▶ [EXERCISE GOAL]
Count the lines below that include the word "Skype" and write that number alone.

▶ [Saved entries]
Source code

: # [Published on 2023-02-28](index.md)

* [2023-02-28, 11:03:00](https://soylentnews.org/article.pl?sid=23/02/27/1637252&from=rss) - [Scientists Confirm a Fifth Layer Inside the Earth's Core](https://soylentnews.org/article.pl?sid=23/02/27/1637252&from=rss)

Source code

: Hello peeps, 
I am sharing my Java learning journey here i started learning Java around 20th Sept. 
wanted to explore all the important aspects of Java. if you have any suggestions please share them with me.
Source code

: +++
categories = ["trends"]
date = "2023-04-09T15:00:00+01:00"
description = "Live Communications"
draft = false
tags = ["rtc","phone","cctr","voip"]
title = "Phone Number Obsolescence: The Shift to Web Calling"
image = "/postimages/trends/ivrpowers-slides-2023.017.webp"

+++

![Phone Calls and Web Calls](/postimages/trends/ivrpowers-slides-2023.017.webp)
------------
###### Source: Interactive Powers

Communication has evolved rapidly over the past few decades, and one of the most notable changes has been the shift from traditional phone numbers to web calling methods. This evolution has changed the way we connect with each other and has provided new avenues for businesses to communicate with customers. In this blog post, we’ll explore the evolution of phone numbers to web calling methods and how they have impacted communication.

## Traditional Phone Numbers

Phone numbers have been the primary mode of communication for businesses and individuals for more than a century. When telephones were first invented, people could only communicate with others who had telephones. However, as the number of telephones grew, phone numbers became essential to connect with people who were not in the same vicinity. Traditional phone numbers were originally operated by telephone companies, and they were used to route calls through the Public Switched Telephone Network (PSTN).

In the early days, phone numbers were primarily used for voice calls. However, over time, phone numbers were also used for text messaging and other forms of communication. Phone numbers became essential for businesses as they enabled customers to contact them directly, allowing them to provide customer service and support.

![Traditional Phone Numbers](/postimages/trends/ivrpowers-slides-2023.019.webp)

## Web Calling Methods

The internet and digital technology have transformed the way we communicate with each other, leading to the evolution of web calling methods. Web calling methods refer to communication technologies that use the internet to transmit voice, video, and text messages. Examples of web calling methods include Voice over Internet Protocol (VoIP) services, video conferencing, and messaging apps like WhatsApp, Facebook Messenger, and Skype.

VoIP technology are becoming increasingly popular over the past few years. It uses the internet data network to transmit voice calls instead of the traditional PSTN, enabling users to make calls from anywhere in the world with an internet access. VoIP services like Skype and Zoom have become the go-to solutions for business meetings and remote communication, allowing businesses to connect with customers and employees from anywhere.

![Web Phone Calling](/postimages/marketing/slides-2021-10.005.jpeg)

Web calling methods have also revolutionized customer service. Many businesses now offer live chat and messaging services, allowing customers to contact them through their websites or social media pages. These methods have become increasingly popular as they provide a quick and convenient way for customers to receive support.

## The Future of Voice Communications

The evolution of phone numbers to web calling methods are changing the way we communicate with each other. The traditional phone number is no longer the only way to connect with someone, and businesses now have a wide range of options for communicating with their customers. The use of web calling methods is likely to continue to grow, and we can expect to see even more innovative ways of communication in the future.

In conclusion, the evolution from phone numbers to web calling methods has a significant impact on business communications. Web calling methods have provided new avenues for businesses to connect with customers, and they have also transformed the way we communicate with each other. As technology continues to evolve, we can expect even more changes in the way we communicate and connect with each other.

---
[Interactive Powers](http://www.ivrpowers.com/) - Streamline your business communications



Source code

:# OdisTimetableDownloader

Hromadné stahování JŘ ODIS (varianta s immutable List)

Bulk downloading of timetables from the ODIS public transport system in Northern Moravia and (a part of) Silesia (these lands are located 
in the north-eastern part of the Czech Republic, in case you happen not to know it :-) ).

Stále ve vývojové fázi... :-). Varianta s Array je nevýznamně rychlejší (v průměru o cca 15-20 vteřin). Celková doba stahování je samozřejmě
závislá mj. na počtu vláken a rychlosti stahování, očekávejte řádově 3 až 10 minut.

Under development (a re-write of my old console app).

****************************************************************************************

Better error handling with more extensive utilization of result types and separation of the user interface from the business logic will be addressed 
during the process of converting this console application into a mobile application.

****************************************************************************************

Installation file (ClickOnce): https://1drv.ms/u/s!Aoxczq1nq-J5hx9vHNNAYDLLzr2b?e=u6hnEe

▶ [OUTPUT OF THE EXERCISE]
2